Interesting times ahead. Amid so much illegibile miring slop, hopefully too some complementary new finding out too.

simianwordsabout 14 hours ago
This is a person clearly grieving that his hard earned knowledge in his field is now not that valuable.

It is * exactly * the same as a person who spent years perfecting hand written HTML, just to face the wrath of React.

vsgherziabout 13 hours ago
Disregarding the fact that Bryan operates oxide a company that has multiple investors and customers (id say this proves valuable knowledge) the crazier fact is that people think html is useless knowledge.

React USES html. Understanding html is core to understanding react. React does not in anyway devalue html in the same way that driving automatic devalues driving manual

simianwordsabout 13 hours ago
Go to Facebook.com and right click view source and tell me html is not being devalued. No person who wants to write aesthetic html would write that stuff.
theshrike79about 3 hours ago
Tbh this is like looking at any binary's assembly code and complaining it's "unasthetic".

Whatever blob of HTML the browser is offered is just the end result of multiple "compilation" steps. Nobody has spent a single iota of time thinking about whether it's pretty.

Just like opening any binary produces inelegant assembler.

vsgherziabout 13 hours ago
Do the same to Google.com

When it matters it matters. Even in facebooks case they made react fit for their use case. You think the react devs didn’t understand html?
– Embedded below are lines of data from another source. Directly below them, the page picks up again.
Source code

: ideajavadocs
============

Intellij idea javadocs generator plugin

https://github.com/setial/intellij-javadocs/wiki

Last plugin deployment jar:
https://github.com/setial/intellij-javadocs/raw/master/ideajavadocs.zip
Do you think quality frontends can be written without any understanding of html?

Like the article says we’ve moved an abstraction up. That does not make the html knowledge useless

rakel_rakelabout 13 hours ago
https://xkcd.com/1053/

I recommend you go look at some of his talks on Youtube, his best five talks are probably all in my all time top-ten list!
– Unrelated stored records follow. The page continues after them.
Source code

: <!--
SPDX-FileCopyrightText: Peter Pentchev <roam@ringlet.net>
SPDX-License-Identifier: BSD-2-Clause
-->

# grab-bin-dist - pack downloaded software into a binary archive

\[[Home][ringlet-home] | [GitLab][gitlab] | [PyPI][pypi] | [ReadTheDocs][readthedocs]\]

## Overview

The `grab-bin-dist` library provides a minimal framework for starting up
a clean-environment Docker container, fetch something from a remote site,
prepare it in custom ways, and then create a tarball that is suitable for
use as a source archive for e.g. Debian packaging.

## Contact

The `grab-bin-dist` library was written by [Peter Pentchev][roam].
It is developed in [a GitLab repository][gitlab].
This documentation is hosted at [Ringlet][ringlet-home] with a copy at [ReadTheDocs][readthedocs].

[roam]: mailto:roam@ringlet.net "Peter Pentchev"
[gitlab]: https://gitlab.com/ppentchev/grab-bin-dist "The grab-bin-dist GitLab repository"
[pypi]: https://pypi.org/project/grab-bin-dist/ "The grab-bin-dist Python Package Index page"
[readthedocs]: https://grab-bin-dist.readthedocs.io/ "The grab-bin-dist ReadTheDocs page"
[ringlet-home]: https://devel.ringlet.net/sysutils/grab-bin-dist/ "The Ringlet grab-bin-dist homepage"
theshrike79about 3 hours ago
The content of his talks is very good, but his habit of SHOUTING all the time just grates my brain the wrong way. I can literally see the veins in his neck bulging as he screams out his presentation.
g-b-rabout 13 hours ago
Your account name is so fitting

Now look up who he actually is.

lapcatabout 14 hours ago
> This is a person clearly grieving that his hard earned knowledge in his field is now not that valuable.

He's co-founder and CTO of his own company, so I think he's doing fine in his field.
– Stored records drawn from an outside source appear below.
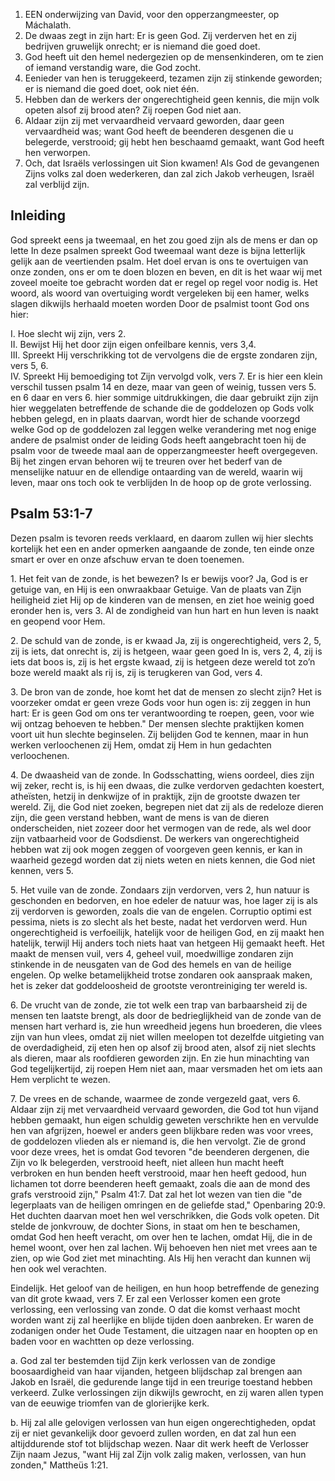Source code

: 1. EEN onderwijzing van David, voor den opperzangmeester, op Máchalath.
2. De dwaas zegt in zijn hart: Er is geen God. Zij verderven het en zij bedrijven gruwelijk onrecht; er is niemand die goed doet.
3. God heeft uit den hemel nedergezien op de mensenkinderen, om te zien of iemand verstandig ware, die God zocht.
4. Eenieder van hen is teruggekeerd, tezamen zijn zij stinkende geworden; er is niemand die goed doet, ook niet één.
5. Hebben dan de werkers der ongerechtigheid geen kennis, die mijn volk opeten alsof zij brood aten? Zij roepen God niet aan.
6. Aldaar zijn zij met vervaardheid vervaard geworden, daar geen vervaardheid was; want God heeft de beenderen desgenen die u belegerde, verstrooid; gij hebt hen beschaamd gemaakt, want God heeft hen verworpen.
7. Och, dat Israëls verlossingen uit Sion kwamen! Als God de gevangenen Zijns volks zal doen wederkeren, dan zal zich Jakob verheugen, Israël zal verblijd zijn.

## Inleiding

God spreekt eens ja tweemaal, en het zou goed zijn als de mens er dan op lette In deze psalmen spreekt God tweemaal want deze is bijna letterlijk gelijk aan de veertienden psalm. Het doel ervan is ons te overtuigen van onze zonden, ons er om te doen blozen en beven, en dit is het waar wij met zoveel moeite toe gebracht worden dat er regel op regel voor nodig is. Het woord, als woord van overtuiging wordt vergeleken bij een hamer, welks slagen dikwijls herhaald moeten worden Door de psalmist toont God ons hier:

I. Hoe slecht wij zijn, vers 2.  
II. Bewijst Hij het door zijn eigen onfeilbare kennis, vers 3,4.  
III. Spreekt Hij verschrikking tot de vervolgens die de ergste zondaren zijn, vers 5, 6.  
IV. Spreekt Hij bemoediging tot Zijn vervolgd volk, vers 7. Er is hier een klein verschil tussen psalm 14 en deze, maar van geen of weinig, tussen vers 5. en 6 daar en vers 6. hier sommige uitdrukkingen, die daar gebruikt zijn zijn hier weggelaten betreffende de schande die de goddelozen op Gods volk hebben gelegd, en in plaats daarvan, wordt hier de schande voorzegd welke God op de goddelozen zal leggen welke verandering met nog enige andere de psalmist onder de leiding Gods heeft aangebracht toen hij de psalm voor de tweede maal aan de opperzangmeester heeft overgegeven.  
Bij het zingen ervan behoren wij te treuren over het bederf van de menselijke natuur en de ellendige ontaarding van de wereld, waarin wij leven, maar ons toch ook te verblijden In de hoop op de grote verlossing.

## Psalm 53:1-7 
Dezen psalm is tevoren reeds verklaard, en daarom zullen wij hier slechts kortelijk het een en ander opmerken aangaande de zonde, ten einde onze smart er over en onze afschuw ervan te doen toenemen.

1\. Het feit van de zonde, is het bewezen? Is er bewijs voor? Ja, God is er getuige van, en Hij is een onwraakbaar Getuige. Van de plaats van Zijn heiligheid ziet Hij op de kinderen van de mensen, en ziet hoe weinig goed eronder hen is, vers 3. Al de zondigheid van hun hart en hun leven is naakt en geopend voor Hem.

2\. De schuld van de zonde, is er kwaad Ja, zij is ongerechtigheid, vers 2, 5, zij is iets, dat onrecht is, zij is hetgeen, waar geen goed In is, vers 2, 4, zij is iets dat boos is, zij is het ergste kwaad, zij is hetgeen deze wereld tot zo’n boze wereld maakt als rij is, zij is terugkeren van God, vers 4.

3\. De bron van de zonde, hoe komt het dat de mensen zo slecht zijn? Het is voorzeker omdat er geen vreze Gods voor hun ogen is: zij zeggen in hun hart: Er is geen God om ons ter verantwoording te roepen, geen, voor wie wij ontzag behoeven te hebben." Der mensen slechte praktijken komen voort uit hun slechte beginselen. Zij belijden God te kennen, maar in hun werken verloochenen zij Hem, omdat zij Hem in hun gedachten verloochenen.

4\. De dwaasheid van de zonde. In Godsschatting, wiens oordeel, dies zijn wij zeker, recht is, is hij een dwaas, die zulke verdorven gedachten koestert, atheïsten, hetzij in denkwijze of in praktijk, zijn de grootste dwazen ter wereld. Zij, die God niet zoeken, begrepen niet dat zij als de redeloze dieren zijn, die geen verstand hebben, want de mens is van de dieren onderscheiden, niet zozeer door het vermogen van de rede, als wel door zijn vatbaarheid voor de Godsdienst. De werkers van ongerechtigheid hebben wat zij ook mogen zeggen of voorgeven geen kennis, er kan in waarheid gezegd worden dat zij niets weten en niets kennen, die God niet kennen, vers 5.

5\. Het vuile van de zonde. Zondaars zijn verdorven, vers 2, hun natuur is geschonden en bedorven, en hoe edeler de natuur was, hoe lager zij is als zij verdorven is geworden, zoals die van de engelen. Corruptio optimi est pessima, niets is zo slecht als het beste, nadat het verdorven werd. Hun ongerechtigheid is verfoeilijk, hatelijk voor de heiligen God, en zij maakt hen hatelijk, terwijl Hij anders toch niets haat van hetgeen Hij gemaakt heeft. Het maakt de mensen vuil, vers 4, geheel vuil, moedwillige zondaren zijn stinkende in de neusgaten van de God des hemels en van de heilige engelen. Op welke betamelijkheid trotse zondaren ook aanspraak maken, het is zeker dat goddeloosheid de grootste verontreiniging ter wereld is.

6\. De vrucht van de zonde, zie tot welk een trap van barbaarsheid zij de mensen ten laatste brengt, als door de bedrieglijkheid van de zonde van de mensen hart verhard is, zie hun wreedheid jegens hun broederen, die vlees zijn van hun vlees, omdat zij niet willen meelopen tot dezelfde uitgieting van de overdadigheid, zij eten hen op alsof zij brood aten, alsof zij niet slechts als dieren, maar als roofdieren geworden zijn. En zie hun minachting van God tegelijkertijd, zij roepen Hem niet aan, maar versmaden het om iets aan Hem verplicht te wezen. 

7\. De vrees en de schande, waarmee de zonde vergezeld gaat, vers 6. Aldaar zijn zij met vervaardheid vervaard geworden, die God tot hun vijand hebben gemaakt, hun eigen schuldig geweten verschrikte hen en vervulde hen van afgrijzen, hoewel er anders geen blijkbare reden was voor vrees, de goddelozen vlieden als er niemand is, die hen vervolgt. Zie de grond voor deze vrees, het is omdat God tevoren "de beenderen dergenen, die Zijn vo lk belegerden, verstrooid heeft, niet alleen hun macht heeft verbroken en hun benden heeft verstrooid, maar hen heeft gedood, hun lichamen tot dorre beenderen heeft gemaakt, zoals die aan de mond des grafs verstrooid zijn," Psalm 41:7. Dat zal het lot wezen van tien die "de legerplaats van de heiligen omringen en de geliefde stad," Openbaring 20:9. Het duchten daarvan moet hen wel verschrikken, die Gods volk opeten. Dit stelde de jonkvrouw, de dochter Sions, in staat om hen te beschamen, omdat God hen heeft veracht, om over hen te lachen, omdat Hij, die in de hemel woont, over hen zal lachen. Wij behoeven hen niet met vrees aan te zien, op wie God ziet met minachting. Als Hij hen veracht dan kunnen wij hen ook wel verachten. 

Eindelijk. Het geloof van de heiligen, en hun hoop betreffende de genezing van dit grote kwaad, vers 7. Er zal een Verlosser komen een grote verlossing, een verlossing van zonde. O dat die komst verhaast mocht worden want zij zal heerlijke en blijde tijden doen aanbreken. Er waren de zodanigen onder het Oude Testament, die uitzagen naar en hoopten op en baden voor en wachtten op deze verlossing.

a. God zal ter bestemden tijd Zijn kerk verlossen van de zondige boosaardigheid van haar vijanden, hetgeen blijdschap zal brengen aan Jakob en Israël, die gedurende lange tijd in een treurige toestand hebben verkeerd. Zulke verlossingen zijn dikwijls gewrocht, en zij waren allen typen van de eeuwige triomfen van de glorierijke kerk.

b. Hij zal alle gelovigen verlossen van hun eigen ongerechtigheden, opdat zij er niet gevankelijk door gevoerd zullen worden, en dat zal hun een altijddurende stof tot blijdschap wezen. Naar dit werk heeft de Verlosser Zijn naam Jezus, "want Hij zal Zijn volk zalig maken, verlossen, van hun zonden," Mattheüs 1:21.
simianwordsabout 13 hours ago
It doesn't change the fact that much of what (I think) he prides in himself in is getting commoditised.
wiseowiseabout 12 hours ago
LLMs dissolved your brain if you think they commoditize what a guy like this[0] prides in himself.

https://bcantrill.dtrace.org/about/

0xBA5EDabout 12 hours ago
I would seriously consider if you've developed an imaginary caricature in your mind that you apply to people you don't know. Further, I would consider if any living person actually lives up to it.
bcantrillabout 10 hours ago
On the one hand, I admire (at some level) you sticking to your guns here, willing to take on all comers. On the other, though, I don't entirely understand the inference that you're drawing from the piece; what, exactly, is getting commoditized?
pxcabout 12 hours ago
What he prides himself in (in this context) is craft, which LLM use probably can enable, but definitely isn't commoditized by the kind of vibe coding that Garry Tan is doing.
qwh1287about 5 hours ago
Yes, people can continue to use their commoditized AI girlfriends while others prefer real ones.

Jesus Christ, even AI websites are just garbage, and that is the lowest form of programming.